### [To do]
Gather each line in the entries that includes the string "array".

—————

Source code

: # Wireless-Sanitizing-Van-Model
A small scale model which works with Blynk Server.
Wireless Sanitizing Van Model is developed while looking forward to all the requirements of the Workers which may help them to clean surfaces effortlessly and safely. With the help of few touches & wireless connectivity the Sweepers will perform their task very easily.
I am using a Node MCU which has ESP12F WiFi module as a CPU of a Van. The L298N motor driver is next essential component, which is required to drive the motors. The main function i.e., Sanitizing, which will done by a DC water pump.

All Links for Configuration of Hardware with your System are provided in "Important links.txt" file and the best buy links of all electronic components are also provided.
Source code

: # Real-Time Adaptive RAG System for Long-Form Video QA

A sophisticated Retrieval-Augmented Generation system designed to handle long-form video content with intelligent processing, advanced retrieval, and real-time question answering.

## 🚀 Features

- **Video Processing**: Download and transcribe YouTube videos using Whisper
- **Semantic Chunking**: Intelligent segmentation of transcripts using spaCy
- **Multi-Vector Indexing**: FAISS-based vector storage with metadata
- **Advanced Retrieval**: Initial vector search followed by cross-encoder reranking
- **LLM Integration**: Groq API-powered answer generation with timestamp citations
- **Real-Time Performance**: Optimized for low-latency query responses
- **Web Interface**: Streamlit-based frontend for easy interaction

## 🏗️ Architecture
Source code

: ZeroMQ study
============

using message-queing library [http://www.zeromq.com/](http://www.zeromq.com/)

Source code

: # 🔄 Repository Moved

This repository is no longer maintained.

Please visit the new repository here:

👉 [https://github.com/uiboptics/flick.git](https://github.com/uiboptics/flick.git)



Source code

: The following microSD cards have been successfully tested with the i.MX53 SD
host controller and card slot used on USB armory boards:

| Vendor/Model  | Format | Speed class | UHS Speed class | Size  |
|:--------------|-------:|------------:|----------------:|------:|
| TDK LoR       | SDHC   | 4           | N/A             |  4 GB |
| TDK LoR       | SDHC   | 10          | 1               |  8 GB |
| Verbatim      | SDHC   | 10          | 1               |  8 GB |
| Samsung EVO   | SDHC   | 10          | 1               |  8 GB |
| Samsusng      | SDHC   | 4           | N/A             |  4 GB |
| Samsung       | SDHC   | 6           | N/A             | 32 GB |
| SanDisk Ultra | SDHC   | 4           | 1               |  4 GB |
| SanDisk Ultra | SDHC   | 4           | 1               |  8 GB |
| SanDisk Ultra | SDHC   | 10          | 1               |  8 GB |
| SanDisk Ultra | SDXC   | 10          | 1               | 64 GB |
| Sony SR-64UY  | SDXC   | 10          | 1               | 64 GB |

—————

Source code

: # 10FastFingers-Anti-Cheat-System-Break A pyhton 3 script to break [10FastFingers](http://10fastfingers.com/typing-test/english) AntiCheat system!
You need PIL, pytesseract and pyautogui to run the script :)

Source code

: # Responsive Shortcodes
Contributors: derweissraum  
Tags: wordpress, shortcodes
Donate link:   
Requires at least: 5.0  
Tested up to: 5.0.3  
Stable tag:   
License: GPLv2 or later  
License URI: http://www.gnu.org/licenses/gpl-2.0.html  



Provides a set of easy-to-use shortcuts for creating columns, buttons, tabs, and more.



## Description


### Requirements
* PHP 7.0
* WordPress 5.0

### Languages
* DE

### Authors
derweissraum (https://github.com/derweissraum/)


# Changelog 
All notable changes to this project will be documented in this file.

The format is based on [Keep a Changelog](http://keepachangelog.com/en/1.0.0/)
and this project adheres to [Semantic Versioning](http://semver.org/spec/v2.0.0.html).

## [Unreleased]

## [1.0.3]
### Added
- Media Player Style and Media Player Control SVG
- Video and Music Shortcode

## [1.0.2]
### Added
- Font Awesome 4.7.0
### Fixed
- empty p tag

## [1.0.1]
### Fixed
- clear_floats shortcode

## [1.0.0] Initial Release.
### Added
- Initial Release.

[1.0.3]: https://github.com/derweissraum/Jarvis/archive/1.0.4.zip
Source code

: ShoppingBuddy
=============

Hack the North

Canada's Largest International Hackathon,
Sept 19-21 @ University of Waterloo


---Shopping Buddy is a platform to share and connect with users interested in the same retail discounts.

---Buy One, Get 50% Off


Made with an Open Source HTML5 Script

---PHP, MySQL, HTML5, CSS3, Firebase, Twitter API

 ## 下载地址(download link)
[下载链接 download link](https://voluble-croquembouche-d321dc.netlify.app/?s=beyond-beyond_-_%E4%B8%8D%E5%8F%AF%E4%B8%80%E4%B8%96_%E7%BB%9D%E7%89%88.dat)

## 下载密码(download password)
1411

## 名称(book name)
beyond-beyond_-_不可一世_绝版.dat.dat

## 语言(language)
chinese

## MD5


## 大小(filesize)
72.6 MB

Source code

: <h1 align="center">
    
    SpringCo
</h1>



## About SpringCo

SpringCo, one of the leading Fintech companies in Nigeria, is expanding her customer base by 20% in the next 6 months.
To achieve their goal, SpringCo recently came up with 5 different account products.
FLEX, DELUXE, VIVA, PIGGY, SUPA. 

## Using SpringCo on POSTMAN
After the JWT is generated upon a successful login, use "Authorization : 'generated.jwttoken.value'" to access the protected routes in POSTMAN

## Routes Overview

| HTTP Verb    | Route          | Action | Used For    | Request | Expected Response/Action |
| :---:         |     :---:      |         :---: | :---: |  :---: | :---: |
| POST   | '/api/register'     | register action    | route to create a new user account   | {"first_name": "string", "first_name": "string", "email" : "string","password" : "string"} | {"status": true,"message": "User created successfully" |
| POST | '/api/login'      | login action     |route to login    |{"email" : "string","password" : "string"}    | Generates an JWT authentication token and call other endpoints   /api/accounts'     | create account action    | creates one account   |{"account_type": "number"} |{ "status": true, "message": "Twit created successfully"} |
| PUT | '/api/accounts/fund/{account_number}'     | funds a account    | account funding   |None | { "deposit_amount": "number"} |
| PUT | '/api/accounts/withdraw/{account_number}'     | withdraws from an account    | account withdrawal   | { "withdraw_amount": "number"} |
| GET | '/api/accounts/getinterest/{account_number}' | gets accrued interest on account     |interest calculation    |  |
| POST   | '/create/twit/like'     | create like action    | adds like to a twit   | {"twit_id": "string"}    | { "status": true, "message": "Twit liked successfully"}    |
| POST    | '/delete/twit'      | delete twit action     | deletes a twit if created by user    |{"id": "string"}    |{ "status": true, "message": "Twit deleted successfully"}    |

—————

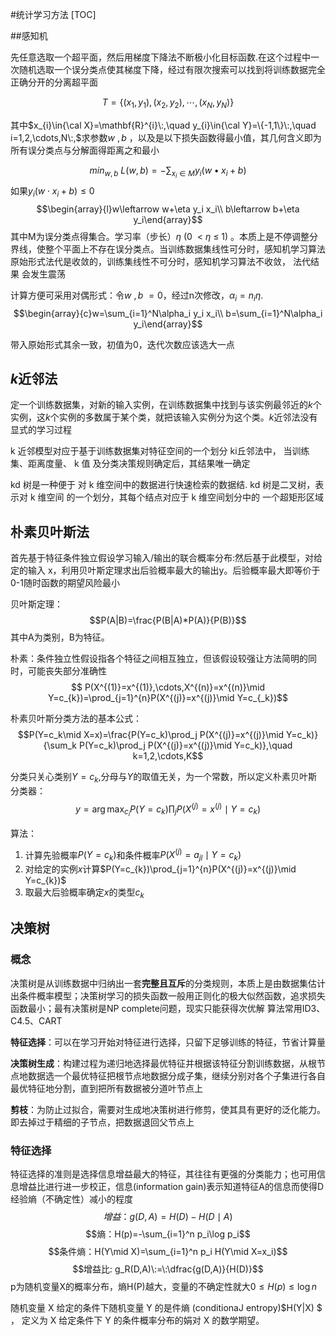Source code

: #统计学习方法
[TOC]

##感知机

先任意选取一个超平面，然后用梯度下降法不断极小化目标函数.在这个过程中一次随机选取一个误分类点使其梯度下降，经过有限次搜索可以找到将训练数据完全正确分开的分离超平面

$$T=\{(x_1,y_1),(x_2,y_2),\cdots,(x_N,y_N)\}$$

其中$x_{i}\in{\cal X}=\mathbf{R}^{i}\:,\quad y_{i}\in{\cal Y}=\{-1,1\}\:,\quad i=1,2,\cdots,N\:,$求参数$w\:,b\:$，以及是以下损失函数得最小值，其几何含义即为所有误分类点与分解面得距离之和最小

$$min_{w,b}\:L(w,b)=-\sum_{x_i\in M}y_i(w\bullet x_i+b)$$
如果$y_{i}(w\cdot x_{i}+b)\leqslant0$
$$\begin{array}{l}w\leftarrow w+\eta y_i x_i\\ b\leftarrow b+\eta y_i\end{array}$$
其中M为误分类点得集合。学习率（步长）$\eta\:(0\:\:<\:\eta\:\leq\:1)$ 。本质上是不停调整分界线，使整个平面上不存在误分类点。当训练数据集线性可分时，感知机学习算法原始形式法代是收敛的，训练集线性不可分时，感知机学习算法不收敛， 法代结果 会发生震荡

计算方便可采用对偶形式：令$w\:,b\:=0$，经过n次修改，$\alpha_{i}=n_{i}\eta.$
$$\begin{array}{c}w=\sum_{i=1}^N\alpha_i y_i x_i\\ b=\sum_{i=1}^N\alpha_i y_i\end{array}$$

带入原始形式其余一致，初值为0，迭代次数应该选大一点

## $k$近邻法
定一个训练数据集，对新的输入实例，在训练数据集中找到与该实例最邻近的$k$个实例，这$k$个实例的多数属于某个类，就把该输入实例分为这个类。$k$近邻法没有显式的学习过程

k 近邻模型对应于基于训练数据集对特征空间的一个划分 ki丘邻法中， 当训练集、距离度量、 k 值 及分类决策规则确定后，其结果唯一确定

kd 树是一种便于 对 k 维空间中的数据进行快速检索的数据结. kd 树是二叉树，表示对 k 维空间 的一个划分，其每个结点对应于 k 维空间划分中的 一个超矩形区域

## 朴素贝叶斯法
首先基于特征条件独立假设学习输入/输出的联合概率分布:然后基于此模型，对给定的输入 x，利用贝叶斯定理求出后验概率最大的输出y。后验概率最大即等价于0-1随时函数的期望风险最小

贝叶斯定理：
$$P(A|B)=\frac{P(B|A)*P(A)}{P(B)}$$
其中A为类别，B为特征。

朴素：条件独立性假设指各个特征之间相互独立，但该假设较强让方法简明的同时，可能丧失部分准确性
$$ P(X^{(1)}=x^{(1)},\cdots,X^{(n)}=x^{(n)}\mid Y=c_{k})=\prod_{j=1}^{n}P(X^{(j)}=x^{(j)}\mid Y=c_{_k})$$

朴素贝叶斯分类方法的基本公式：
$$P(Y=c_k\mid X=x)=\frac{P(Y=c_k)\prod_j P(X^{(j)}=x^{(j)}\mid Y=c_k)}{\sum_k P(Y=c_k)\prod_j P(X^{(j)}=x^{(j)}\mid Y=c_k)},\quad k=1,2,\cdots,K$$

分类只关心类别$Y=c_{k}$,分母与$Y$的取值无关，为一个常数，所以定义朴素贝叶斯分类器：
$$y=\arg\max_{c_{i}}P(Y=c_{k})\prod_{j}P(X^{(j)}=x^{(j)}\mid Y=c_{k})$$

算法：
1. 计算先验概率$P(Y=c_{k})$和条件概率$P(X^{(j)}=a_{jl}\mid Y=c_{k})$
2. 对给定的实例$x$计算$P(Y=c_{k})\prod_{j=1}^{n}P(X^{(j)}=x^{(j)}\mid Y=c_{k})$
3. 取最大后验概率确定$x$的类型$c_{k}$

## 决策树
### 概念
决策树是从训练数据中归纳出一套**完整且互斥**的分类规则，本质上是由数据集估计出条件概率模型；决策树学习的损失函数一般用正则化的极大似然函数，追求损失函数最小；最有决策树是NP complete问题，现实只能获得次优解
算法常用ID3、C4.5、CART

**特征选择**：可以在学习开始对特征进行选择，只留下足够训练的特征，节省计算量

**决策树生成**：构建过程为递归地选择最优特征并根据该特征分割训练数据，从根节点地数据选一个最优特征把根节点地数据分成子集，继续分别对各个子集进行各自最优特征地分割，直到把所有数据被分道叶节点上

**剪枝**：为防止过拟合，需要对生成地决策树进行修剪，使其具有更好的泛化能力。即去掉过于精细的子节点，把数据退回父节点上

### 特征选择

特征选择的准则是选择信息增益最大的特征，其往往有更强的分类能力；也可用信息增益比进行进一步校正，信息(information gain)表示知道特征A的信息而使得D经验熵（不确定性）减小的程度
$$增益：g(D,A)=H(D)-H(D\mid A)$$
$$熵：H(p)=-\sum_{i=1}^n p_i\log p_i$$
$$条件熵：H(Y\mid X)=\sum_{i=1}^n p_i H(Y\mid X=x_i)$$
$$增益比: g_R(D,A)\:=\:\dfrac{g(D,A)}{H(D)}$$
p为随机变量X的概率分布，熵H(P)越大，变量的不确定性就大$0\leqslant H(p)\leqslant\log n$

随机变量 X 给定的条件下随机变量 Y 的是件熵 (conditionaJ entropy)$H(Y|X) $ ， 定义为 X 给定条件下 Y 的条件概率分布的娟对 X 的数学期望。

—————

### [Answer to this exercise]
$$\begin{array}{l}w\leftarrow w+\eta y_i x_i\\ b\leftarrow b+\eta y_i\end{array}$$
$$\begin{array}{c}w=\sum_{i=1}^N\alpha_i y_i x_i\\ b=\sum_{i=1}^N\alpha_i y_i\end{array}$$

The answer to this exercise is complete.